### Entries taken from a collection

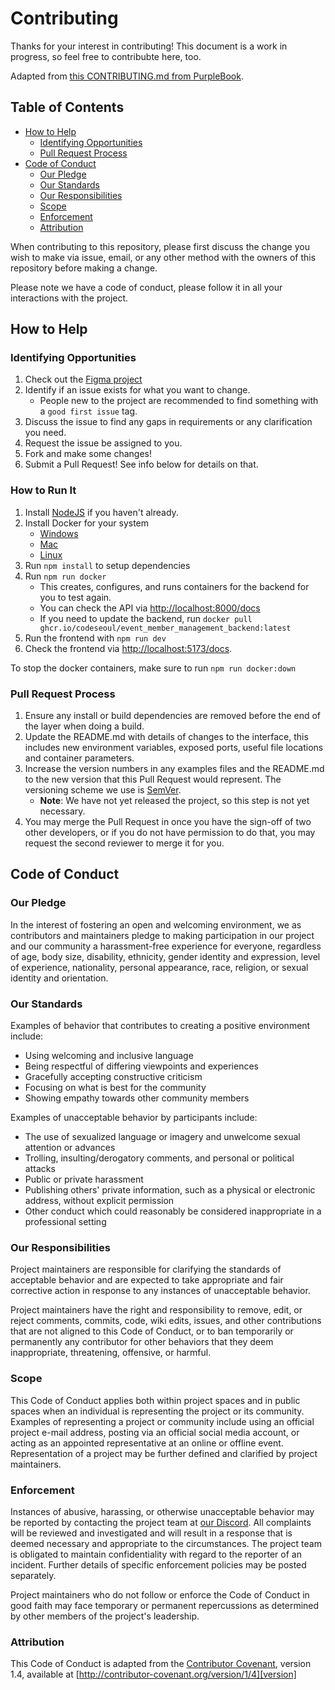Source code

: # Contributing

Thanks for your interest in contributing! This document is a work in progress, so feel free to contribubte here, too.

Adapted from [this CONTRIBUTING.md from PurpleBook](https://gist.github.com/PurpleBooth/b24679402957c63ec426).

## Table of Contents

- [How to Help](#how-to-help)
  - [Identifying Opportunities](#identifying-opportunities)
  - [Pull Request Process](#pull-request-process)
- [Code of Conduct](#code-of-conduct)
  - [Our Pledge](#our-pledge)
  - [Our Standards](#our-standards)
  - [Our Responsibilities](#our-responsibilities)
  - [Scope](#scope)
  - [Enforcement](#enforcement)
  - [Attribution](#attribution)

When contributing to this repository, please first discuss the change you wish to make via issue,
email, or any other method with the owners of this repository before making a change.

Please note we have a code of conduct, please follow it in all your interactions with the project.

## How to Help

### Identifying Opportunities

1. Check out the [Figma project](https://www.figma.com/file/NbkIW7ekM6RGtt8ezC7fPa/Event-Member-Management?node-id=0%3A1&t=GPawvDzkArPgLmGF-1)
2. Identify if an issue exists for what you want to change.
   - People new to the project are recommended to find something with a `good first issue` tag.
3. Discuss the issue to find any gaps in requirements or any clarification you need.
4. Request the issue be assigned to you.
5. Fork and make some changes!
6. Submit a Pull Request! See info below for details on that.

### How to Run It

1. Install [NodeJS](https://nodejs.org/) if you haven't already.
2. Install Docker for your system
   - [Windows](https://docs.docker.com/docker-for-windows/install/)
   - [Mac](https://docs.docker.com/docker-for-mac/install/)
   - [Linux](https://docs.docker.com/engine/install/#server)
3. Run `npm install` to setup dependencies
4. Run `npm run docker`
   - This creates, configures, and runs containers for the backend for you to test again.
   - You can check the API via [http://localhost:8000/docs](http://localhost:8000/docs)
   - If you need to update the backend, run `docker pull ghcr.io/codeseoul/event_member_management_backend:latest`
5. Run the frontend with `npm run dev`
6. Check the frontend via [http://localhost:5173/docs](http://localhost:5173/).

To stop the docker containers, make sure to run `npm run docker:down`

### Pull Request Process

1. Ensure any install or build dependencies are removed before the end of the layer when doing a
   build.
2. Update the README.md with details of changes to the interface, this includes new environment
   variables, exposed ports, useful file locations and container parameters.
3. Increase the version numbers in any examples files and the README.md to the new version that this
   Pull Request would represent. The versioning scheme we use is [SemVer](http://semver.org/).
   - **Note**: We have not yet released the project, so this step is not yet necessary.
4. You may merge the Pull Request in once you have the sign-off of two other developers, or if you
   do not have permission to do that, you may request the second reviewer to merge it for you.

## Code of Conduct

### Our Pledge

In the interest of fostering an open and welcoming environment, we as
contributors and maintainers pledge to making participation in our project and
our community a harassment-free experience for everyone, regardless of age, body
size, disability, ethnicity, gender identity and expression, level of experience,
nationality, personal appearance, race, religion, or sexual identity and
orientation.

### Our Standards

Examples of behavior that contributes to creating a positive environment
include:

- Using welcoming and inclusive language
- Being respectful of differing viewpoints and experiences
- Gracefully accepting constructive criticism
- Focusing on what is best for the community
- Showing empathy towards other community members

Examples of unacceptable behavior by participants include:

- The use of sexualized language or imagery and unwelcome sexual attention or
  advances
- Trolling, insulting/derogatory comments, and personal or political attacks
- Public or private harassment
- Publishing others' private information, such as a physical or electronic
  address, without explicit permission
- Other conduct which could reasonably be considered inappropriate in a
  professional setting

### Our Responsibilities

Project maintainers are responsible for clarifying the standards of acceptable
behavior and are expected to take appropriate and fair corrective action in
response to any instances of unacceptable behavior.

Project maintainers have the right and responsibility to remove, edit, or
reject comments, commits, code, wiki edits, issues, and other contributions
that are not aligned to this Code of Conduct, or to ban temporarily or
permanently any contributor for other behaviors that they deem inappropriate,
threatening, offensive, or harmful.

### Scope

This Code of Conduct applies both within project spaces and in public spaces
when an individual is representing the project or its community. Examples of
representing a project or community include using an official project e-mail
address, posting via an official social media account, or acting as an appointed
representative at an online or offline event. Representation of a project may be
further defined and clarified by project maintainers.

### Enforcement

Instances of abusive, harassing, or otherwise unacceptable behavior may be
reported by contacting the project team at [our Discord](https://discord.gg/Qw5DdpTVdJ). All
complaints will be reviewed and investigated and will result in a response that
is deemed necessary and appropriate to the circumstances. The project team is
obligated to maintain confidentiality with regard to the reporter of an incident.
Further details of specific enforcement policies may be posted separately.

Project maintainers who do not follow or enforce the Code of Conduct in good
faith may face temporary or permanent repercussions as determined by other
members of the project's leadership.

### Attribution

This Code of Conduct is adapted from the [Contributor Covenant][homepage], version 1.4,
available at [http://contributor-covenant.org/version/1/4][version]

[homepage]: http://contributor-covenant.org
[version]: http://contributor-covenant.org/version/1/4/

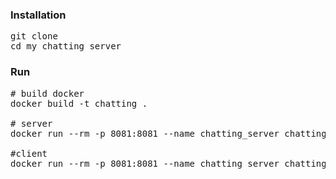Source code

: ### Installation
<pre>
git clone 
cd my_chatting_server
</pre>
### Run
<pre>
# build docker
docker build -t chatting .

# server
docker run --rm -p 8081:8081 --name chatting_server chatting poetry run python -m server

#client
docker run --rm -p 8081:8081 --name chatting_server chatting poetry run python -m client
</pre>
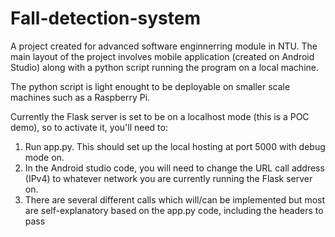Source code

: # Fall-detection-system

A project created for advanced software enginnerring module in NTU. The main layout of the project involves mobile application (created on Android Studio) along with a python script running the program on a local machine. 

The python script is light enought to be deployable on smaller scale machines such as a Raspberry Pi.


Currently the Flask server is set to be on a localhost mode (this is a POC demo), so to activate it, you'll need to:

1) Run app.py. This should set up the local hosting at port 5000 with debug mode on.
2) In the Android studio code, you will need to change the URL call address (IPv4) to whatever network you are currently running the Flask server on.
3) There are several different calls which will/can be implemented but most are self-explanatory based on the app.py code, including the headers to pass
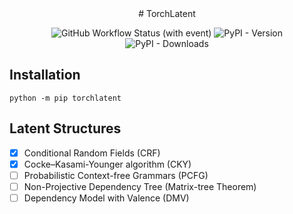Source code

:<div align="center">
# TorchLatent

![GitHub Workflow Status (with event)](https://img.shields.io/github/actions/workflow/status/speedcell4/torchlatent/unit-tests.yml?cacheSeconds=0)
![PyPI - Version](https://img.shields.io/pypi/v/torchlatent?label=pypi%20version&cacheSeconds=0)
![PyPI - Downloads](https://img.shields.io/pypi/dm/torchlatent?cacheSeconds=0)

</div>

## Installation

`python -m pip torchlatent`

## Latent Structures

- [x] Conditional Random Fields (CRF)
- [x] Cocke–Kasami-Younger algorithm (CKY)
- [ ] Probabilistic Context-free Grammars (PCFG)
- [ ] Non-Projective Dependency Tree (Matrix-tree Theorem)
- [ ] Dependency Model with Valence (DMV)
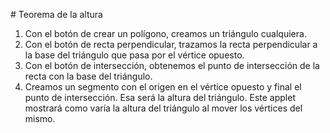 # Teorema de la altura

1. Con el botón de crear un polígono, creamos un triángulo cualquiera.
2. Con el botón de recta perpendicular, trazamos la recta perpendicular a la base del triángulo que pasa por el vértice
opuesto.
3. Con el botón de intersección, obtenemos el punto de intersección de la recta con la base del triángulo.
4. Creamos un segmento con el origen en el vértice opuesto y final el punto de intersección. Esa será la altura del triángulo.
Este applet mostrará como varía la altura del triángulo al mover los vértices del mismo.
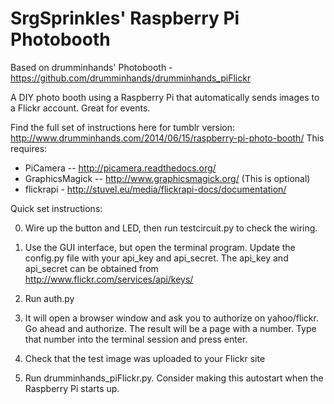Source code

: SrgSprinkles' Raspberry Pi Photobooth
=======================

Based on drumminhands' Photobooth - https://github.com/drumminhands/drumminhands_piFlickr

A DIY photo booth using a Raspberry Pi that automatically sends images to a Flickr account. Great for events.

Find the full set of instructions here for tumblr version: http://www.drumminhands.com/2014/06/15/raspberry-pi-photo-booth/
This requires:
  - PiCamera -- http://picamera.readthedocs.org/
  - GraphicsMagick -- http://www.graphicsmagick.org/ (This is optional)
  - flickrapi - http://stuvel.eu/media/flickrapi-docs/documentation/
  
Quick set instructions:

0) Wire up the button and LED, then run testcircuit.py to check the wiring.

1) Use the GUI interface, but open the terminal program. Update the config.py file with your api_key and api_secret. The api_key and api_secret can be obtained from http://www.flickr.com/services/api/keys/

2) Run auth.py

3) It will open a browser window and ask you to authorize on yahoo/flickr. Go ahead and authorize. The result will be a page with a number. Type that number into the terminal session and press enter.

4) Check that the test image was uploaded to your Flickr site

5) Run drumminhands_piFlickr.py. Consider making this autostart when the Raspberry Pi starts up.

### WORK INSTRUCTIONS
Using the records above, report the number of lines that include the string "harassment", with nothing added.

### SOLUTION FOR THIS TASK
2